Изменить стиль страницы

Мысль об отданном пистолете точила Юрия, не давала покоя. Но было поздно корить себя за то, что хвалился «вальтером» перед ребятами, разрешая щелкать курком. Дохвалился! Если бы за «вальтером» пришел один Славка, ни за что бы не дал. А Глотова не только ребята — взрослые остерегались.

Глотов уже дважды побывал в колонии и опять появился. Как он заявил — «в отпуск». С московской пропиской не получалось, и он упрекал несчастную мать за неактивные хлопоты о его устройстве с жильем. Упреки вечно завершались скандалами, после чего Глотов отбывал к тетке в Рязанскую область, но вскоре опять возвращался.

У Жижичкина мать лежала в больнице. Лежала долго, маясь какой-то тяжелой болезнью, и неизвестно было, когда выпишется, да и выйдет ли вообще. Пользуясь этим, Глотов дневал и ночевал у приятеля. Соседки втихомолку сокрушенно покачивали головами, наблюдая, как Славка приносит авоськи с водкой и пивом и приводит размалеванных девиц. Девицы были как близнецы: бледные, сильно напудренные лица, жирно накрашенные губы, блуждающие в черных овальных рамках глаза. Потом из комнаты Жижичкиных доносился их хохот вперемежку с громкими, пьяными мужскими голосами, песнями, грохотом и звоном.

…Глотов поиграл «вальтером».

— Хорош! Вот так, навскидку. Па-на-на! — затряс им перед животом Жижичкина.

— Ты что, сдурел? — закричал Славка. — Вдруг заряжен?! — От испуга он позабыл, что получил пистолет без патронов.

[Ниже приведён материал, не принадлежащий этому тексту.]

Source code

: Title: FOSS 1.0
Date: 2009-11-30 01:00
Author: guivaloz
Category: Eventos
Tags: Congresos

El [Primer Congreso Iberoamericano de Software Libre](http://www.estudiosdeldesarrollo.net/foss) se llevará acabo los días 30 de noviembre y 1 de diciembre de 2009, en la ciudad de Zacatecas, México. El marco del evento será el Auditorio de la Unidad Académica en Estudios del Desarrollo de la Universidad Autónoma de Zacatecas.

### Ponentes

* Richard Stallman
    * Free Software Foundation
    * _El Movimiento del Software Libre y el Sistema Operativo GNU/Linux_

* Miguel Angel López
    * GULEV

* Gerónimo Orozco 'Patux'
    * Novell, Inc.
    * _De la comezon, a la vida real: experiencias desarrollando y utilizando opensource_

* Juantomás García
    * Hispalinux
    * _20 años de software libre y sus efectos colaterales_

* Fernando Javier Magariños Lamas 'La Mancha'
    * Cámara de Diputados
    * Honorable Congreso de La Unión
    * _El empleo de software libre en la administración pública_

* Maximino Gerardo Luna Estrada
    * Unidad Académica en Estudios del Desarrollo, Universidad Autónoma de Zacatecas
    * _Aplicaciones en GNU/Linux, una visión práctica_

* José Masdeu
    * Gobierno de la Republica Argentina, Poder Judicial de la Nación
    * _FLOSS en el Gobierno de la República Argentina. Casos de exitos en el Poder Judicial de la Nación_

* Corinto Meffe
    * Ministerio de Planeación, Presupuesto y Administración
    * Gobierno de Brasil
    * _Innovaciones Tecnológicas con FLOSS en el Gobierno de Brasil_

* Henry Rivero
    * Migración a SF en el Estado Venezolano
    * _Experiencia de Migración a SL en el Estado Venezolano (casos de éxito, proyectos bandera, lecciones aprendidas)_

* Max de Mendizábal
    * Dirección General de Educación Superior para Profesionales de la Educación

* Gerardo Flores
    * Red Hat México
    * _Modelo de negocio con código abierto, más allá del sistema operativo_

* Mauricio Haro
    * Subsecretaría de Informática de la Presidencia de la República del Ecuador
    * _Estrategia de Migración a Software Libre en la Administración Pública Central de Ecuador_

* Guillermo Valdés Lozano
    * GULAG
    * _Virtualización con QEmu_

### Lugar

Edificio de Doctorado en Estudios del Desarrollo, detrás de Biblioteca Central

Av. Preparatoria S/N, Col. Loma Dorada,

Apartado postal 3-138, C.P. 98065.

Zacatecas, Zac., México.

— Это мы сейчас проверим. — Глотов умело оттянул затвор, проверил патронник, магазин. — Не-е, пустой.

— Жаль, патронов нет, — сказал Жижичкин. — Добыть бы.

— Ты что, «мокруху» захотел? «Маслята» ему понадобились. Выбрось это из башки — так проще. — Посмотрел сквозь ствол на свет. — Давно из него не стреляли. Почищенный, смазанный, видно, в умелых руках. Зря. Лучше б проржавел насквозь.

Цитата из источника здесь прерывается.